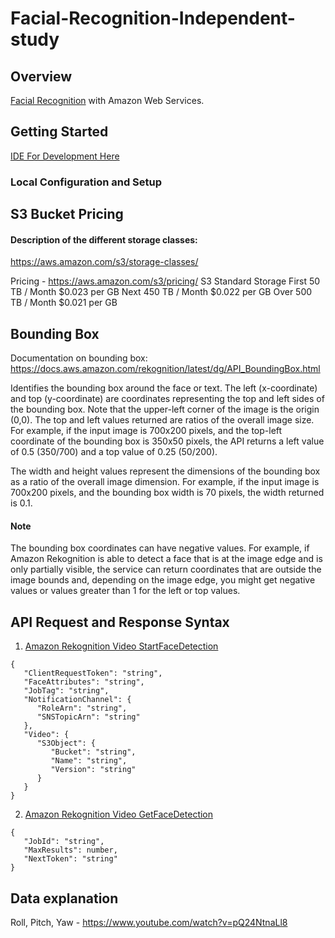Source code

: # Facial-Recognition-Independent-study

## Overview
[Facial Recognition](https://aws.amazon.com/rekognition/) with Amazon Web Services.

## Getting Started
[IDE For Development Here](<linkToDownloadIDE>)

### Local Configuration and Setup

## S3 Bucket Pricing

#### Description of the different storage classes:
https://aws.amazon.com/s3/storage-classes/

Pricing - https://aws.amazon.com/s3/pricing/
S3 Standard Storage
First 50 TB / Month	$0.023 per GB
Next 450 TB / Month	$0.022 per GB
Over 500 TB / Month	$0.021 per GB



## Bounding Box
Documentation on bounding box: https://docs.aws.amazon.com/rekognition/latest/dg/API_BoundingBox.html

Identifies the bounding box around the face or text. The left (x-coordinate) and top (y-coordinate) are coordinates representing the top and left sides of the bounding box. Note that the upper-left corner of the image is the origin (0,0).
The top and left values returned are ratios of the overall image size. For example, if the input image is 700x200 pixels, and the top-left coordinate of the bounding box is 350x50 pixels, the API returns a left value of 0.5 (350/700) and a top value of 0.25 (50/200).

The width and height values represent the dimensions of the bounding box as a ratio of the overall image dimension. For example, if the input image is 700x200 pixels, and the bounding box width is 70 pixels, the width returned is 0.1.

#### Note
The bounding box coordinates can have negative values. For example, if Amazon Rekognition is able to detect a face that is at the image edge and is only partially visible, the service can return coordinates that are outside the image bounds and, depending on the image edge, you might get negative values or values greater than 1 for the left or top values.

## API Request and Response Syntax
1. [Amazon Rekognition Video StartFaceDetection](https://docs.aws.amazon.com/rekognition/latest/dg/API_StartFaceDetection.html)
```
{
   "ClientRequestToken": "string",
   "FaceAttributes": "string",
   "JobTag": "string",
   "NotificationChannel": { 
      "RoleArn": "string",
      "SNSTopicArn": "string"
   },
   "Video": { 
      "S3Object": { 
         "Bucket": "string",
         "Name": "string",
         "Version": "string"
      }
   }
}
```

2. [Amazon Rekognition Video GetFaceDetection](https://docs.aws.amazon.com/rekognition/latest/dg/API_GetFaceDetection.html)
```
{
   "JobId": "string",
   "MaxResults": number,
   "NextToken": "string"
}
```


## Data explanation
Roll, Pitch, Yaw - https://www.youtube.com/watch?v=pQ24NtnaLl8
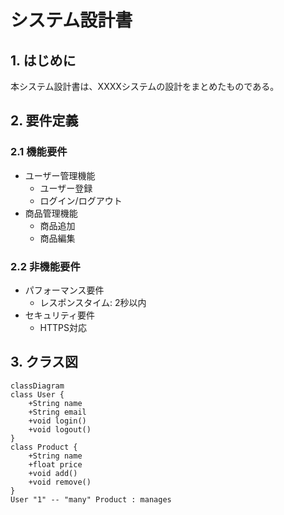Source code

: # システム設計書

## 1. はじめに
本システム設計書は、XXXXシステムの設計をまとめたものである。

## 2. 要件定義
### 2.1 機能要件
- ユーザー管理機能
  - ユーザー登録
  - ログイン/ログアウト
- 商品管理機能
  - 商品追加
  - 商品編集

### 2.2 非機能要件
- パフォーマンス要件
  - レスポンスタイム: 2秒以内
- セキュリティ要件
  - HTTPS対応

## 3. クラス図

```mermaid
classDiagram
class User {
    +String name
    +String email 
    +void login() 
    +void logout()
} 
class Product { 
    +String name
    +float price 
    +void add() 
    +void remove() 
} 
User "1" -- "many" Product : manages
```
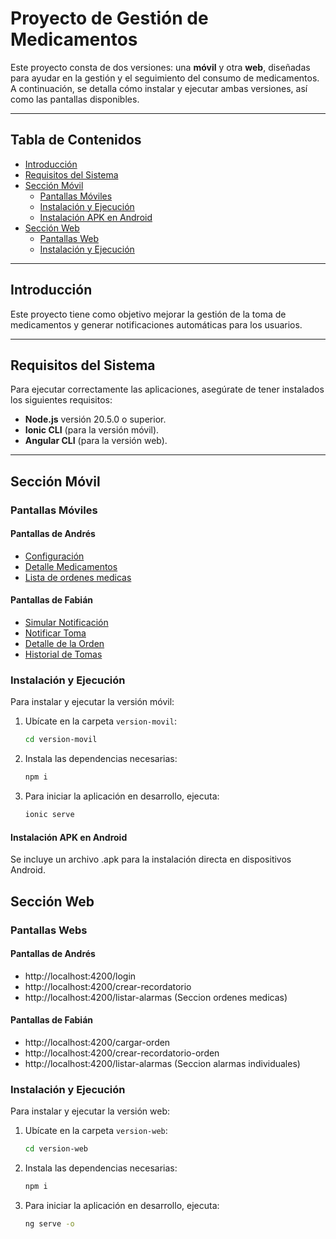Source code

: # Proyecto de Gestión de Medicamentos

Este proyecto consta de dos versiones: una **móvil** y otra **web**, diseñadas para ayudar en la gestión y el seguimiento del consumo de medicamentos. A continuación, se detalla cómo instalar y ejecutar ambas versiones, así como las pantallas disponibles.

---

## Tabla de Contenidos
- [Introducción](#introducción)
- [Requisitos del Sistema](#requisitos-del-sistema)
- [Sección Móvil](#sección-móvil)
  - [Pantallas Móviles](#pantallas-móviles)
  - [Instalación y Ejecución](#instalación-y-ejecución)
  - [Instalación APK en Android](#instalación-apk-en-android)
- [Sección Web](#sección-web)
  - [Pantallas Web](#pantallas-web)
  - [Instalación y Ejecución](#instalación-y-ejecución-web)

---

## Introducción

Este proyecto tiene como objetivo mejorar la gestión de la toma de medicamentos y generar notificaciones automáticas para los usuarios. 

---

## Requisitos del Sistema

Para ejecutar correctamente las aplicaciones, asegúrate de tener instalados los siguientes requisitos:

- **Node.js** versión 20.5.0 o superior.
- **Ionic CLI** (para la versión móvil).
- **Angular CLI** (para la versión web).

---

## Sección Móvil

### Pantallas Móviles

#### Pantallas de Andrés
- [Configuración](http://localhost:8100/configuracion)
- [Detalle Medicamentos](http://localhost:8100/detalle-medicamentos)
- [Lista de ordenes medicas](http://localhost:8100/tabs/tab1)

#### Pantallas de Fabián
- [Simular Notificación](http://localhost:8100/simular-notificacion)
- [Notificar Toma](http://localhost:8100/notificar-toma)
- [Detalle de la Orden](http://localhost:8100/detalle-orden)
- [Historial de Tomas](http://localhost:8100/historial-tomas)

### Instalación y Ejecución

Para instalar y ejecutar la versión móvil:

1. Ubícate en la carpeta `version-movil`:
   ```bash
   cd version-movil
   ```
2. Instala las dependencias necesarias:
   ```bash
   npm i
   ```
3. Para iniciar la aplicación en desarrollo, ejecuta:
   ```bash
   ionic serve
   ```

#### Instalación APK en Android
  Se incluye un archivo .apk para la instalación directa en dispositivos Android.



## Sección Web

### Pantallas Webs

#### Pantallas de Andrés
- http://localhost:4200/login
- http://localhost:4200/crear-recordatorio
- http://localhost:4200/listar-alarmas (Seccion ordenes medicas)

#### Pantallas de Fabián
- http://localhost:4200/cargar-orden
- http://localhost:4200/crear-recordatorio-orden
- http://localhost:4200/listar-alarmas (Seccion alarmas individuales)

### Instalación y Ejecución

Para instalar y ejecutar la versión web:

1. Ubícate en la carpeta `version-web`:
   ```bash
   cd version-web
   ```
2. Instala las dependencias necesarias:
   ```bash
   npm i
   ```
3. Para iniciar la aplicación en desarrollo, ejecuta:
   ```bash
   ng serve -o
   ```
---
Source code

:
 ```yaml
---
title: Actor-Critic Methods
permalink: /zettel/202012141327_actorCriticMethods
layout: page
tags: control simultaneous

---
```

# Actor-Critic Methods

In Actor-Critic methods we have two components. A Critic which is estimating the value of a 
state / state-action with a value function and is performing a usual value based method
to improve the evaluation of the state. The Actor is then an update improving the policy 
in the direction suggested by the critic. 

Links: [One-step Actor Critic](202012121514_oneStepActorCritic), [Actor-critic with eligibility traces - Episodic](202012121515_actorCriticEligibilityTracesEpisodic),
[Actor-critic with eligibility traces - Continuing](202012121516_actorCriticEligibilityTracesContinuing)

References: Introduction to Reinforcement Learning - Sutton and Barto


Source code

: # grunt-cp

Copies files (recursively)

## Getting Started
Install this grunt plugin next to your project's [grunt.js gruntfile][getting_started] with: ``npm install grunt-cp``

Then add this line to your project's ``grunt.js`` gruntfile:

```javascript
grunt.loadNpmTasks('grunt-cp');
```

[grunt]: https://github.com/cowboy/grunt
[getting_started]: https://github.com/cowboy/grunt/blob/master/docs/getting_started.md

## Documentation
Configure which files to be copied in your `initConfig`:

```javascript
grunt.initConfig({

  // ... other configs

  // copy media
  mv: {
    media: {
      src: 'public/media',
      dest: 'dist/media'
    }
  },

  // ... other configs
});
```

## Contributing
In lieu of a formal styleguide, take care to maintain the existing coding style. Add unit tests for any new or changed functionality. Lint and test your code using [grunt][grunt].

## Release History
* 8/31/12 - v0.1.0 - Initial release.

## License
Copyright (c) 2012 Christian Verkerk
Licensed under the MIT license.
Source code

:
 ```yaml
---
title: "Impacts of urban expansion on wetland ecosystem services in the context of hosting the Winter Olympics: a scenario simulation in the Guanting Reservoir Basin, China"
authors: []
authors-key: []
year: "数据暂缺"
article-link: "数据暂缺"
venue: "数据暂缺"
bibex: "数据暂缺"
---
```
* * *
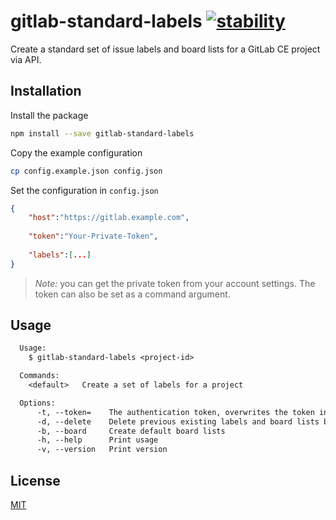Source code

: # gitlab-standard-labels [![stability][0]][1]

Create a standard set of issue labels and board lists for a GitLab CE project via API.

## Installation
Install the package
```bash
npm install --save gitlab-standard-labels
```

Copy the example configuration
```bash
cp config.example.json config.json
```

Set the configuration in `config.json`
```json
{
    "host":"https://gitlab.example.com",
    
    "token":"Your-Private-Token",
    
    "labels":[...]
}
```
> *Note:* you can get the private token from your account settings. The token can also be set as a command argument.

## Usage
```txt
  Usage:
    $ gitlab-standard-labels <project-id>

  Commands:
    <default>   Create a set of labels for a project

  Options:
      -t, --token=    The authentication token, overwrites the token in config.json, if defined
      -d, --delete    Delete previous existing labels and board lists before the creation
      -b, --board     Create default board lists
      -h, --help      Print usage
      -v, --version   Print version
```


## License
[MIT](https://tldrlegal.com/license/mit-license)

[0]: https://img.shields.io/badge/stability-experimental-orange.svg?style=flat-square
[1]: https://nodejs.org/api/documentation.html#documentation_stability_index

◆ **The task**
This task asks for the number of lines above that include the string "crear". Respond with that number only.

◆ **Solution below**
2